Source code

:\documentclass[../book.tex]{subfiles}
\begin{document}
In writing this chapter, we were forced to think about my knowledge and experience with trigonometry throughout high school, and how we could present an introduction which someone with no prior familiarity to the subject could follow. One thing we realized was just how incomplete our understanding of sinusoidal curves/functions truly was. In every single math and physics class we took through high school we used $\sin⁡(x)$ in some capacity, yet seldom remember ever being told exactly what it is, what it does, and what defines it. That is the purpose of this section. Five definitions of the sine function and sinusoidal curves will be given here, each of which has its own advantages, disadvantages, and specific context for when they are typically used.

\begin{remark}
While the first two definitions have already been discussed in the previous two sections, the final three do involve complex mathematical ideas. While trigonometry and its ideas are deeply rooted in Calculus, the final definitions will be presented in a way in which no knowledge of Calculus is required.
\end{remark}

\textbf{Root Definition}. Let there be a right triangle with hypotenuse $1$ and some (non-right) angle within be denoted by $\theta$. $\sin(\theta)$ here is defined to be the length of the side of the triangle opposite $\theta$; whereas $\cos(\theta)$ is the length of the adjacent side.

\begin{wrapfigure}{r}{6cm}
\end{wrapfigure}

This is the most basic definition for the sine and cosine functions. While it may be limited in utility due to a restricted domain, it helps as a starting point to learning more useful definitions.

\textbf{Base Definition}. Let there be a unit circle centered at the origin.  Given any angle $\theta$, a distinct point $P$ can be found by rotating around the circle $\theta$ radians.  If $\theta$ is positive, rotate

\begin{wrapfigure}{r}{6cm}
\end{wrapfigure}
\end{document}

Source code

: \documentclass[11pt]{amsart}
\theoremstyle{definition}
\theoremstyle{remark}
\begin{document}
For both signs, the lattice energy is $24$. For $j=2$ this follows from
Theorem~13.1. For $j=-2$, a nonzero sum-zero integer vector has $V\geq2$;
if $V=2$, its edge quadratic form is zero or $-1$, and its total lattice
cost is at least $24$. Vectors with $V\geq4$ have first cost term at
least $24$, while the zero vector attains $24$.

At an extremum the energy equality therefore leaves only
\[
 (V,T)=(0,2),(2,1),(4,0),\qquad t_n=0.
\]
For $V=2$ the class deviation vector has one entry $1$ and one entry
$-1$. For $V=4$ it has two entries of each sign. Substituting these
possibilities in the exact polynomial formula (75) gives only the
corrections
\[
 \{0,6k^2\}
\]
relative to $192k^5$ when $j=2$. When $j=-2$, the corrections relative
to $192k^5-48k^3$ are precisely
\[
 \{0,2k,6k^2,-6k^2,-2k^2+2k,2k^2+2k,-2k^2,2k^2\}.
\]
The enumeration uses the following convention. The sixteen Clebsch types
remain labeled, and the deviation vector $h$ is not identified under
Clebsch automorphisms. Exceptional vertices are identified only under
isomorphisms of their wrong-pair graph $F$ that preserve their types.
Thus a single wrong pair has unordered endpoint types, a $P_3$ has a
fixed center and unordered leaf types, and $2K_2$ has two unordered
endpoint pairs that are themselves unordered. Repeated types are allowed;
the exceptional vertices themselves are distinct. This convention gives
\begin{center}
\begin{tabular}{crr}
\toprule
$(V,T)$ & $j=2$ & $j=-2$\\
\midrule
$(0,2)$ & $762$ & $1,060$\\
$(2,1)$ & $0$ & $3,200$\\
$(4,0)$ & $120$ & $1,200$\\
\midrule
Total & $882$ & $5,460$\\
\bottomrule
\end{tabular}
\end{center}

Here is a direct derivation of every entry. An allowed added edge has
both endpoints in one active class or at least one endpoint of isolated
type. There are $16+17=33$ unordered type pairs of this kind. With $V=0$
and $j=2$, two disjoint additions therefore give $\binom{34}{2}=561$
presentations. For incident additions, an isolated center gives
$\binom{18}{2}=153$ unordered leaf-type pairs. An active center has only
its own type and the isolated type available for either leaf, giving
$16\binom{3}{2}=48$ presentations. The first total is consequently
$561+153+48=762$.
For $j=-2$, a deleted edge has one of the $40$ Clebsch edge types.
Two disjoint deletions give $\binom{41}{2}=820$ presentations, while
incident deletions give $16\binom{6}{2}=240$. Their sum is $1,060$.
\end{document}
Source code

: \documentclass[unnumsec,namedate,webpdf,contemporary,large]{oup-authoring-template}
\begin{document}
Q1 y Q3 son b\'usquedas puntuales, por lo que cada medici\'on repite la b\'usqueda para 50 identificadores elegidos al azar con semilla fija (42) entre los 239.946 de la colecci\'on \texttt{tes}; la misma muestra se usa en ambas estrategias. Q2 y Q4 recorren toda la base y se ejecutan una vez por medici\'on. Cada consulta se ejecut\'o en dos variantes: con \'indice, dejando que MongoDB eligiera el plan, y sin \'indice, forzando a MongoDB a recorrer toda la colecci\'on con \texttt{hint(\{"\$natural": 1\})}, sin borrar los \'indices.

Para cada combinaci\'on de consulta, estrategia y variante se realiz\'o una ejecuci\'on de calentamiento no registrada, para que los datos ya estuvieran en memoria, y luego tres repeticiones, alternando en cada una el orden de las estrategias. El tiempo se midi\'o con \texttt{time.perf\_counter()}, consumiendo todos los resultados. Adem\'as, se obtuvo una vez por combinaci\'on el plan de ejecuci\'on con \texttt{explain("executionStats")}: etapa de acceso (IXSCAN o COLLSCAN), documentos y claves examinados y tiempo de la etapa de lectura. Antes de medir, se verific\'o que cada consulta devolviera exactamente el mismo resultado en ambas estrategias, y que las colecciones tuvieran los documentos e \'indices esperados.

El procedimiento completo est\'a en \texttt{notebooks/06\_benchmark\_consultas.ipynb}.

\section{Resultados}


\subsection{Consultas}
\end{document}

===============

* **About this task**: Set down, unchanged, only those lines above that fall between the line with "least $24$, while" and the line with "isomorphisms of their", the two end lines included.

* **Response below**:
least $24$, while the zero vector attains $24$.

At an extremum the energy equality therefore leaves only
\[
 (V,T)=(0,2),(2,1),(4,0),\qquad t_n=0.
\]
For $V=2$ the class deviation vector has one entry $1$ and one entry
$-1$. For $V=4$ it has two entries of each sign. Substituting these
possibilities in the exact polynomial formula (75) gives only the
corrections
\[
 \{0,6k^2\}
\]
relative to $192k^5$ when $j=2$. When $j=-2$, the corrections relative
to $192k^5-48k^3$ are precisely
\[
 \{0,2k,6k^2,-6k^2,-2k^2+2k,2k^2+2k,-2k^2,2k^2\}.
\]
The enumeration uses the following convention. The sixteen Clebsch types
remain labeled, and the deviation vector $h$ is not identified under
Clebsch automorphisms. Exceptional vertices are identified only under
isomorphisms of their wrong-pair graph $F$ that preserve their types.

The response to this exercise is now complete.